In his last State of the Union address, President Obama discussed raising the federal minimum wage to $10.10 an hour. Many other political leaders, like the mayor of Seattle, Washington, however, have already taken steps to raise the local minimum wage significantly higher to $15 an hour. What will these increases mean to owners of franchise businesses, especially those that are already struggling? It depends who you ask. Many business advocates are screaming that the increased labor costs will force businesses to lay off workers, raise prices or close altogether. Labor advocates, on the other hand, argue that the fresh influx of disposable income will invigorate the economy and boost all business.
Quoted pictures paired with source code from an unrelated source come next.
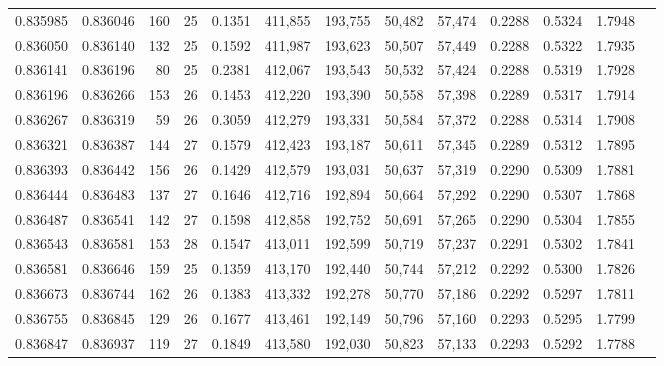 \begin{tabular}{rrrrrrrrrrrrr}
0.835985 & 0.836046 &   160 &  25 &                                     0.1351 & 411,855 & 193,755 &  50,482 &  57,474 & 0.2288 & 0.5324 & 1.7948 \\
0.836050 & 0.836140 &   132 &  25 &                                     0.1592 & 411,987 & 193,623 &  50,507 &  57,449 & 0.2288 & 0.5322 & 1.7935 \\
0.836141 & 0.836196 &    80 &  25 &                                     0.2381 & 412,067 & 193,543 &  50,532 &  57,424 & 0.2288 & 0.5319 & 1.7928 \\
0.836196 & 0.836266 &   153 &  26 &                                     0.1453 & 412,220 & 193,390 &  50,558 &  57,398 & 0.2289 & 0.5317 & 1.7914 \\
0.836267 & 0.836319 &    59 &  26 &                                     0.3059 & 412,279 & 193,331 &  50,584 &  57,372 & 0.2288 & 0.5314 & 1.7908 \\
0.836321 & 0.836387 &   144 &  27 &                                     0.1579 & 412,423 & 193,187 &  50,611 &  57,345 & 0.2289 & 0.5312 & 1.7895 \\
0.836393 & 0.836442 &   156 &  26 &                                     0.1429 & 412,579 & 193,031 &  50,637 &  57,319 & 0.2290 & 0.5309 & 1.7881 \\
0.836444 & 0.836483 &   137 &  27 &                                     0.1646 & 412,716 & 192,894 &  50,664 &  57,292 & 0.2290 & 0.5307 & 1.7868 \\
0.836487 & 0.836541 &   142 &  27 &                                     0.1598 & 412,858 & 192,752 &  50,691 &  57,265 & 0.2290 & 0.5304 & 1.7855 \\
0.836543 & 0.836581 &   153 &  28 &                                     0.1547 & 413,011 & 192,599 &  50,719 &  57,237 & 0.2291 & 0.5302 & 1.7841 \\
0.836581 & 0.836646 &   159 &  25 &                                     0.1359 & 413,170 & 192,440 &  50,744 &  57,212 & 0.2292 & 0.5300 & 1.7826 \\
0.836673 & 0.836744 &   162 &  26 &                                     0.1383 & 413,332 & 192,278 &  50,770 &  57,186 & 0.2292 & 0.5297 & 1.7811 \\
0.836755 & 0.836845 &   129 &  26 &                                     0.1677 & 413,461 & 192,149 &  50,796 &  57,160 & 0.2293 & 0.5295 & 1.7799 \\
0.836847 & 0.836937 &   119 &  27 &                                     0.1849 & 413,580 & 192,030 &  50,823 &  57,133 & 0.2293 & 0.5292 & 1.7788 \\

\end{tabular}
Higher Minimum Wage: A Roadblock to Business?
Both sides of the argument were laid out in the article “Does a Higher Minimum Wage Hurt Franchising?” According to a press release, the president of the International Franchise Association stated that any significant boost in minimum wages would lead to “higher prices for consumers, lower foot traffic and sales for franchise owners, and ultimately, lost jobs and opportunities for employees to become managers or franchise owners. The franchise industry is a proven job creator and career builder, yet efforts to double the minimum wage to $15 would clearly jeopardize opportunities for existing and prospective employees.”
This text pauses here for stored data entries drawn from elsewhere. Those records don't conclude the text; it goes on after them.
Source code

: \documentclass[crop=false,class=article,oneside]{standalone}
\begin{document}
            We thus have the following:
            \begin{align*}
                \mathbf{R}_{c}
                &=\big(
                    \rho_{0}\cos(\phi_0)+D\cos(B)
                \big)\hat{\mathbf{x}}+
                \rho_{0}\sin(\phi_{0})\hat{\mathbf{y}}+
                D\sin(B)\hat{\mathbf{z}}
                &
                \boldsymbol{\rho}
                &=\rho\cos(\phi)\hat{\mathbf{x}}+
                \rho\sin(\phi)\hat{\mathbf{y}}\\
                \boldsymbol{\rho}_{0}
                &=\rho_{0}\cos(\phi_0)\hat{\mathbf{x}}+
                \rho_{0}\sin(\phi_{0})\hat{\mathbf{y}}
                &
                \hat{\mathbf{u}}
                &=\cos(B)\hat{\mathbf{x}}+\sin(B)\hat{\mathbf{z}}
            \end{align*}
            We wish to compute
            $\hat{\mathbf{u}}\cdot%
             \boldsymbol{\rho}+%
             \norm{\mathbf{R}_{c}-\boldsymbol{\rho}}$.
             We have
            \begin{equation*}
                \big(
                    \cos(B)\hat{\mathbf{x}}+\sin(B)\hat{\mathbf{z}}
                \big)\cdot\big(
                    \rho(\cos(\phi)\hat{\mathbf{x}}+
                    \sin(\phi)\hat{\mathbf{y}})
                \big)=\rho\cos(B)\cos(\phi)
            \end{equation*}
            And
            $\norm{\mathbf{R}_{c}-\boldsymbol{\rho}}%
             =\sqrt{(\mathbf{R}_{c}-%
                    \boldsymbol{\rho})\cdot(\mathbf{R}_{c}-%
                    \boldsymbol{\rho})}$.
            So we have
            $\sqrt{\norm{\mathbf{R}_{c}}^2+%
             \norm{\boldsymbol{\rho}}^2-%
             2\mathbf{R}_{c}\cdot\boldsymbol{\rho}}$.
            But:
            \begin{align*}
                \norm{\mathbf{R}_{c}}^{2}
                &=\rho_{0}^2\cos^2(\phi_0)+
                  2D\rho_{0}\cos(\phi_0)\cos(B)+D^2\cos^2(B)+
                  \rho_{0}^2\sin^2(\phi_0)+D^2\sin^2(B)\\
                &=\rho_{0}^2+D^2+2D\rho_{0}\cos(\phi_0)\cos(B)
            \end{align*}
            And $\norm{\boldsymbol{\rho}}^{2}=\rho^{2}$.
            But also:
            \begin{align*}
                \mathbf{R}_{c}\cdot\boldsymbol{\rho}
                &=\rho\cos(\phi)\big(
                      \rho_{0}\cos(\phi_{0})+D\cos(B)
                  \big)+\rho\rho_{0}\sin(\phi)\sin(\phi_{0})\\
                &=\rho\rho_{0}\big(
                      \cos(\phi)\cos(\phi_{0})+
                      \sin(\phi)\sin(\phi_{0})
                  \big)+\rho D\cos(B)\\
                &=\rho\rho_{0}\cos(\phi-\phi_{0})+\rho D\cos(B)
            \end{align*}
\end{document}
Could Higher Wages Help Businesses Profit?
The chief Legal officer at Costco, however, disagrees with the statements made by the IFA president. He said there is a “fundamental misunderstanding among many employers who focus on how little they can pay.” Well-paid workers, he argues, are much happier than those who struggle financially even though they work full time. “If you have the best people in the marketplace working very hard because they’re being paid better, you end up spending less on labor, not more,” the Costco executive said.
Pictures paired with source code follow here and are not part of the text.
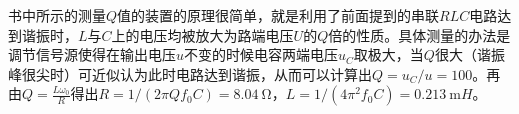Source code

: \documentclass[UTF8]{ctexart}
\begin{document}
书中所示的测量$Q$值的装置的原理很简单，就是利用了前面提到的串联$RLC$电路达到谐振时，$L$与$C$上的电压均被放大为路端电压$U$的$Q$倍的性质。具体测量的办法是调节信号源使得在输出电压$u$不变的时候电容两端电压$u_C$取极大，当$Q$很大（谐振峰很尖时）可近似认为此时电路达到谐振，从而可以计算出$Q=u_C/u=100$。再由$Q=\frac{L\omega_0}{R}$得出$R=1/(2\pi Qf_0C)=\SI{8.04}{\ohm}$，$L=1/(4\pi^2f_0C)=\SI{0.213}{\milli H}$。
\begin{figure}
\centering
{}
 \\
 \\
\end{figure}
\end{document}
Myths Surrounding the Minimum Wage Discussion
According to the Department of Labor, there are many myths floating around the wage debate. Many believe that a minimum wage hike will only benefit teenagers working for pocket money. This is not true. 88 percent of minimum wage workers are over the age of 20. Other people believe that small businesses are unified against a raise in minimum wage because they can not afford it. The reality is that three out of five small business owners support the increase and think it would be good for business.
Whether you support it or not, it appears all but certain that a minimum wage increase is coming. The sensitive political nature of the topic has resulted in a split in opinions that has largely fallen along partisan lines. But it is up to the individual business owner to conduct real research, cut throughout the myths and determine what is best for their businesses.